Work item |
Up to and including the line with "从小在农村长大的我，在上高中", please set down the entries below exactly, starting from the first line.

======== Materials provided

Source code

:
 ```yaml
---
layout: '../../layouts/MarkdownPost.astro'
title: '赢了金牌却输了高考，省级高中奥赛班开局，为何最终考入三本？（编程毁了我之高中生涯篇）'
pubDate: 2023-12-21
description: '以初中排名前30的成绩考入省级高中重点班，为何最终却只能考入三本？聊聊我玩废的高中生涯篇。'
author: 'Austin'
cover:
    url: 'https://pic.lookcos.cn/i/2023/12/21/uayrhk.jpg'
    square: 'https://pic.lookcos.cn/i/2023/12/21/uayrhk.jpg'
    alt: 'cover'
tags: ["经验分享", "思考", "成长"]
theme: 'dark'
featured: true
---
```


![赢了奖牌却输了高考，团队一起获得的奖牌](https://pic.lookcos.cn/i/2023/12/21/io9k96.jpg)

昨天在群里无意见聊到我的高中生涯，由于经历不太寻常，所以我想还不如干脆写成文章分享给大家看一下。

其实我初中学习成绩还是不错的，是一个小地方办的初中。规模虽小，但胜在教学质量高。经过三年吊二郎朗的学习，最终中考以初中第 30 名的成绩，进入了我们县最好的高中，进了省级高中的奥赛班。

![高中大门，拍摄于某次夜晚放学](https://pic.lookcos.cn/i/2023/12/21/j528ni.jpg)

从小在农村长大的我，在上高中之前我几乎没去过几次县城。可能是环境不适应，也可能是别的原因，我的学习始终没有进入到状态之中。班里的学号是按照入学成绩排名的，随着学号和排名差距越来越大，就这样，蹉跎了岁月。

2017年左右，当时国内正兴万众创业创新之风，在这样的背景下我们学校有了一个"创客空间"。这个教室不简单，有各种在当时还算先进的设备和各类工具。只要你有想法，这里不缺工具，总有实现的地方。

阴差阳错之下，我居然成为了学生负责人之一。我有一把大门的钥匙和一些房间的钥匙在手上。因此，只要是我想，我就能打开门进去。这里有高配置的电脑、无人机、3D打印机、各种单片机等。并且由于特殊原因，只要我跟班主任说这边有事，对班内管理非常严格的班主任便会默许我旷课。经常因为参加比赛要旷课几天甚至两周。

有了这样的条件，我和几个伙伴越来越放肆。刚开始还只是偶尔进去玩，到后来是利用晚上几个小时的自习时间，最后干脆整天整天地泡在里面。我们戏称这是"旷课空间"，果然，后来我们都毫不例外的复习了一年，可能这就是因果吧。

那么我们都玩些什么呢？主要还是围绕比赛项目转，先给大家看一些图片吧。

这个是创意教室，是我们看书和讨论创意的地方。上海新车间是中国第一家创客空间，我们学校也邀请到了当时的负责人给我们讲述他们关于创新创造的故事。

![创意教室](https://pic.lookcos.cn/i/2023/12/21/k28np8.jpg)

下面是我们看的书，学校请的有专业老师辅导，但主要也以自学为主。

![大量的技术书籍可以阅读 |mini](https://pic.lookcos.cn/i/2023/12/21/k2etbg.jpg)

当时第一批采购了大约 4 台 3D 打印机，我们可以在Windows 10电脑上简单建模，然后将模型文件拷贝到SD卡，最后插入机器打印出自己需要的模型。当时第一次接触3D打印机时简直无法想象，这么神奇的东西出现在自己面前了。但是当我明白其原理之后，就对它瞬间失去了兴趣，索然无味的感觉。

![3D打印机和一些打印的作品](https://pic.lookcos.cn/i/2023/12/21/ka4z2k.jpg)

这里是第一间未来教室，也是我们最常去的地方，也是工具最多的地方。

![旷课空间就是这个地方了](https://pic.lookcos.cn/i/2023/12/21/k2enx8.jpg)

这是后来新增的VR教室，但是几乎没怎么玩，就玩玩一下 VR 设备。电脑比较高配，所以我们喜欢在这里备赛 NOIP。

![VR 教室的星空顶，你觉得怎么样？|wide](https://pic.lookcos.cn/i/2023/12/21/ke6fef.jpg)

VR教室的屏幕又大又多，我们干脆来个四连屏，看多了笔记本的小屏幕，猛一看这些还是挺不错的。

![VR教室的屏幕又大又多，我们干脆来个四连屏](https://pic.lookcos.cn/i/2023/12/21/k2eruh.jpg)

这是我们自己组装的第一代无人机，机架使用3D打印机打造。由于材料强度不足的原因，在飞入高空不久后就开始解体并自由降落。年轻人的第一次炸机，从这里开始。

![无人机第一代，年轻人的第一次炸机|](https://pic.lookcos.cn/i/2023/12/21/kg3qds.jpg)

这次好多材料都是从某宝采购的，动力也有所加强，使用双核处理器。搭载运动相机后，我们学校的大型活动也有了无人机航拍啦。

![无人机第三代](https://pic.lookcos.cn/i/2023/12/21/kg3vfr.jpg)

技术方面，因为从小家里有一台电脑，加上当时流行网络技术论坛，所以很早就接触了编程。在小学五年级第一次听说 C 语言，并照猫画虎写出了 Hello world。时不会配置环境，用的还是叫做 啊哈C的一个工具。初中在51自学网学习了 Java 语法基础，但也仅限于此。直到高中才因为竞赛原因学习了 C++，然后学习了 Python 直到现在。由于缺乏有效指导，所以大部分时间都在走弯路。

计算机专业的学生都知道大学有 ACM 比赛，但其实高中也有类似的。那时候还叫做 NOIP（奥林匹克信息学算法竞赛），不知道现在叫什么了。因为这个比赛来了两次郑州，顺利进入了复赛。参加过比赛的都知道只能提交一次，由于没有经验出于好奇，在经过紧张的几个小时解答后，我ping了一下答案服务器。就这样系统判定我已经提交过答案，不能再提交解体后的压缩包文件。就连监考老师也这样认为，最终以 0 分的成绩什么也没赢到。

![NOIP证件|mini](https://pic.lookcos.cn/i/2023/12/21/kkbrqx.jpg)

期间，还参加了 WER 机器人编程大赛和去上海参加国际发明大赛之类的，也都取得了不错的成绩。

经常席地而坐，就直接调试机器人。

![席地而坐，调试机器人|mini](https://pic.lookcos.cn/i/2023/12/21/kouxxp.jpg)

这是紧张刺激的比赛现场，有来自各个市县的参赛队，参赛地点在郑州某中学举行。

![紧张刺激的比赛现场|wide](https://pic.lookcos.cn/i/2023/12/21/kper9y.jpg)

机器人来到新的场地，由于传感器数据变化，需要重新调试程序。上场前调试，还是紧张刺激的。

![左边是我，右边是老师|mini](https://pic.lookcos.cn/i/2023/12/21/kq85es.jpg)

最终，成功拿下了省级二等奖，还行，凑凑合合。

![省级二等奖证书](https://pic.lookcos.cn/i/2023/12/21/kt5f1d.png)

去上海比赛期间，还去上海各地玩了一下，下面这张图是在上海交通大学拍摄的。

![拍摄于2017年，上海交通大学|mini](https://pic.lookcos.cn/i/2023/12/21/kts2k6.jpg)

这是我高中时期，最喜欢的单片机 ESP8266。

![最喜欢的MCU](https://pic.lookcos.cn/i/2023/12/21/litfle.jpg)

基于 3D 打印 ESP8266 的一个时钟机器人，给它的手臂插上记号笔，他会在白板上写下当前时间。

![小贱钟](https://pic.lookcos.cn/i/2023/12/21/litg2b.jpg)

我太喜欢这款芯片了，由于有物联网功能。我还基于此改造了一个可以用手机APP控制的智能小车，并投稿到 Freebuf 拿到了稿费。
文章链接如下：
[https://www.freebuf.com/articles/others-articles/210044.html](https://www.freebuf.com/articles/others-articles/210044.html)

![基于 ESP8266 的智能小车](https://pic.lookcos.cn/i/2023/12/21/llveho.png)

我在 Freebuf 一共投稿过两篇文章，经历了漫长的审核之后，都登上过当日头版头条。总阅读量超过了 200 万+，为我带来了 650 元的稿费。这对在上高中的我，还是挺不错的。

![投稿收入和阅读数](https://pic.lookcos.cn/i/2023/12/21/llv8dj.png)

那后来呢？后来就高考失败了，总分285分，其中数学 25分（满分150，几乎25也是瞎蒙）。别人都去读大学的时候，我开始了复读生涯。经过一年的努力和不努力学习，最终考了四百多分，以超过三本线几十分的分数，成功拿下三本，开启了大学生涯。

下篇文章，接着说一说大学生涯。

================

Task answer |
Source code

:
 ```yaml
---
layout: '../../layouts/MarkdownPost.astro'
title: '赢了金牌却输了高考，省级高中奥赛班开局，为何最终考入三本？（编程毁了我之高中生涯篇）'
pubDate: 2023-12-21
description: '以初中排名前30的成绩考入省级高中重点班，为何最终却只能考入三本？聊聊我玩废的高中生涯篇。'
author: 'Austin'
cover:
    url: 'https://pic.lookcos.cn/i/2023/12/21/uayrhk.jpg'
    square: 'https://pic.lookcos.cn/i/2023/12/21/uayrhk.jpg'
    alt: 'cover'
tags: ["经验分享", "思考", "成长"]
theme: 'dark'
featured: true
---
```


![赢了奖牌却输了高考，团队一起获得的奖牌](https://pic.lookcos.cn/i/2023/12/21/io9k96.jpg)

昨天在群里无意见聊到我的高中生涯，由于经历不太寻常，所以我想还不如干脆写成文章分享给大家看一下。

其实我初中学习成绩还是不错的，是一个小地方办的初中。规模虽小，但胜在教学质量高。经过三年吊二郎朗的学习，最终中考以初中第 30 名的成绩，进入了我们县最好的高中，进了省级高中的奥赛班。

![高中大门，拍摄于某次夜晚放学](https://pic.lookcos.cn/i/2023/12/21/j528ni.jpg)

从小在农村长大的我，在上高中之前我几乎没去过几次县城。可能是环境不适应，也可能是别的原因，我的学习始终没有进入到状态之中。班里的学号是按照入学成绩排名的，随着学号和排名差距越来越大，就这样，蹉跎了岁月。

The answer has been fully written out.